Właśnie zaktualizowałem pytanie, aby na nie odpowiedzieć. Dzięki za przemyślenie tego.
Lillian Milagros Carrasquillo,

Wywołaj scipy.stats.lognorm.pdf (x, kształt, loc, skala) zamiast scipy.stats.lognorm.pdf (i, loc, skala, kształt).
upark

Dzięki, ekwipunku, zrobiłem to również z podobnymi wynikami. Cały kształt wykresu nadal bardzo różni się od oczekiwanych wyników w R. Wygląda na to, że jest to zupełnie inny rozkład niż ten w R.
Lillian Milagros Carrasquillo,

1

Wydaje się, że rozkład w Scipy dla logarytmu normalnego nie jest taki sam jak w R, lub ogólnie nie jest taki sam jak rozkład, który znam. John D Cook poruszył tę kwestię : http://www.johndcook.com/blog/2010/02/03/statystyczny-distribution-in-scipy/ http://www.johndcook.com/distribution_scipy.html

Jednak nie znalazłem niczego rozstrzygającego na temat używania funkcji gęstości logarytmicznej w Pythonie. Jeśli ktoś chciałby to dodać, nie krępuj się.

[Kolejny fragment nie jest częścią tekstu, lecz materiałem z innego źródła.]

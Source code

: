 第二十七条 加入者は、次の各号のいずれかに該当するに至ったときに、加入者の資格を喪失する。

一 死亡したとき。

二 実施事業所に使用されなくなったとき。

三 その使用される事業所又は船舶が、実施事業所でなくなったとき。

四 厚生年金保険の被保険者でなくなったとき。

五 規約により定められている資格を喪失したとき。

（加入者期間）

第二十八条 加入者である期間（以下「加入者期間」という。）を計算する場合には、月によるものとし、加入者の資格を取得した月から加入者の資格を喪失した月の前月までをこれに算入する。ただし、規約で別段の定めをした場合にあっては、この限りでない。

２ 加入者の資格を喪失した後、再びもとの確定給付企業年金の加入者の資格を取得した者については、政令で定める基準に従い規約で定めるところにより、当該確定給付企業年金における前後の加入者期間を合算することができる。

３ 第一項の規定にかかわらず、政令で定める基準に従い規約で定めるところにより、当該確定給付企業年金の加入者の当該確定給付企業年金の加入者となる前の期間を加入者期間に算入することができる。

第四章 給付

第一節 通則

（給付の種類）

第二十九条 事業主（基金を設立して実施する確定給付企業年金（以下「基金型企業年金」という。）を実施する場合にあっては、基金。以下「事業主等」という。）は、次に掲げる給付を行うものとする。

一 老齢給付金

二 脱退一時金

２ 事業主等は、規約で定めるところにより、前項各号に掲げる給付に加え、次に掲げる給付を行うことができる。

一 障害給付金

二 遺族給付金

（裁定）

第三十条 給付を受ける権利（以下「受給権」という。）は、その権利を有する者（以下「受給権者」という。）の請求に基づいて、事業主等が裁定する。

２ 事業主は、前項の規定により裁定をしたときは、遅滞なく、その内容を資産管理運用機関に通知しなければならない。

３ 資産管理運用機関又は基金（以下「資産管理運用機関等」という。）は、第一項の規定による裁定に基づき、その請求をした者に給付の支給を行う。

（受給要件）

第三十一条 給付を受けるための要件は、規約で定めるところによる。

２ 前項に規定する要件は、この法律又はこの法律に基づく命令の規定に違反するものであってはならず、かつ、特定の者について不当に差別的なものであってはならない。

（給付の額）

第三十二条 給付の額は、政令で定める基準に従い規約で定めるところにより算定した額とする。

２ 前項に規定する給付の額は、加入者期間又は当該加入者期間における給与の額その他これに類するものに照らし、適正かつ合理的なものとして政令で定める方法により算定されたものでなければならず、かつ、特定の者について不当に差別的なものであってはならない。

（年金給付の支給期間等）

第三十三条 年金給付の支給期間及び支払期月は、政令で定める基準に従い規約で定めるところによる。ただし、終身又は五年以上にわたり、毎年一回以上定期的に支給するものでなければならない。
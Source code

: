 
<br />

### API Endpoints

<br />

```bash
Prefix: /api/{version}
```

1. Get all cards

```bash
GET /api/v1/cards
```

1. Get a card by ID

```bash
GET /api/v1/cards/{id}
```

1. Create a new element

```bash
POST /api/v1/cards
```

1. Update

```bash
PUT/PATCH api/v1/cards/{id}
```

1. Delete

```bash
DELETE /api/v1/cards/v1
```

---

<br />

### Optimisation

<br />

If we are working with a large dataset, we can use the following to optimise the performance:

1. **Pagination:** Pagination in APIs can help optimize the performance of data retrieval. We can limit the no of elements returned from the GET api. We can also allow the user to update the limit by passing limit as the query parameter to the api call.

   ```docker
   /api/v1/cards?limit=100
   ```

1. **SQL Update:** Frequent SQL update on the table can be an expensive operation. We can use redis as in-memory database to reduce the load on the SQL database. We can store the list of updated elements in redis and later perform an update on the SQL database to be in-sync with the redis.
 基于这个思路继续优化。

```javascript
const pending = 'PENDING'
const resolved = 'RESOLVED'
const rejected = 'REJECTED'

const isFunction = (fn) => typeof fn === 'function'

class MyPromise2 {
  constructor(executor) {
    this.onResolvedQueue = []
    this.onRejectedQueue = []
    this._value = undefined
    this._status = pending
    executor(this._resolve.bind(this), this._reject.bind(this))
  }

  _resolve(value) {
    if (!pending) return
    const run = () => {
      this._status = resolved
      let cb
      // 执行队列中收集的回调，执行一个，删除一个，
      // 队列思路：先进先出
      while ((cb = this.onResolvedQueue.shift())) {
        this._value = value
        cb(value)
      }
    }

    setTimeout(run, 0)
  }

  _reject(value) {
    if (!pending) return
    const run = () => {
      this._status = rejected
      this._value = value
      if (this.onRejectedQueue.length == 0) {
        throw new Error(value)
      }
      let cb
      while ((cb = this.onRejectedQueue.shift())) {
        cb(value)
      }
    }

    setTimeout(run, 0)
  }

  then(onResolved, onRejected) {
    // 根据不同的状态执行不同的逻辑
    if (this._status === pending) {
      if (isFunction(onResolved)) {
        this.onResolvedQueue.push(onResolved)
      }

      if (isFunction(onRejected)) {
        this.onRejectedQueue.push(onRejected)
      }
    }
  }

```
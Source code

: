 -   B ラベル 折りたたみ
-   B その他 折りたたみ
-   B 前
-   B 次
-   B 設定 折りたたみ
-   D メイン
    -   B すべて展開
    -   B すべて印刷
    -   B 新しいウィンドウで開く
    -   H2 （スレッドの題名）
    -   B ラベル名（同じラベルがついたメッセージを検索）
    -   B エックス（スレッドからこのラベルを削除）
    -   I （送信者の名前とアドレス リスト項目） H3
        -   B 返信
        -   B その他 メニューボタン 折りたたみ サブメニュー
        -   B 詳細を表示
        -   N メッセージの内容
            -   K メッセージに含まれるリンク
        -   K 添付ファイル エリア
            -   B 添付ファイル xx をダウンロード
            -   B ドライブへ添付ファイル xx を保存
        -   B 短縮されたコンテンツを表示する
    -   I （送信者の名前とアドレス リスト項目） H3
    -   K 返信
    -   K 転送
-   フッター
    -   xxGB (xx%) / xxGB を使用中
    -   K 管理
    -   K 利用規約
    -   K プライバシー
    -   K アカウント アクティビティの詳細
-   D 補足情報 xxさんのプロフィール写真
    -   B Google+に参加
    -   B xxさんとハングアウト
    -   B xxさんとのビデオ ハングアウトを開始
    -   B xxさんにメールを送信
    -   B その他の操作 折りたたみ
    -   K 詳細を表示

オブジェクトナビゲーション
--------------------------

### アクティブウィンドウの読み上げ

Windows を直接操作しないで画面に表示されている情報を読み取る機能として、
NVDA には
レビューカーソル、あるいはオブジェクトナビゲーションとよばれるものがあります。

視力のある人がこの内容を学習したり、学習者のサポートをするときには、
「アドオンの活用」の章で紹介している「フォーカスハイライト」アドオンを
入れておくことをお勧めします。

Moim dotychczasowym rozwiązaniem jest użycie logarytmicznego pliku pdf ocenianego w zakresie od 0 do 180 (wyłącznie) i używanego jako słownik w skrypcie python.

Korzystając z naszej strony potwierdzasz, że przeczytałeś(-aś) i rozumiesz nasze zasady używania plików cookie i zasady ochrony prywatności.
Licensed under cc by-sa 3.0 with attribution required.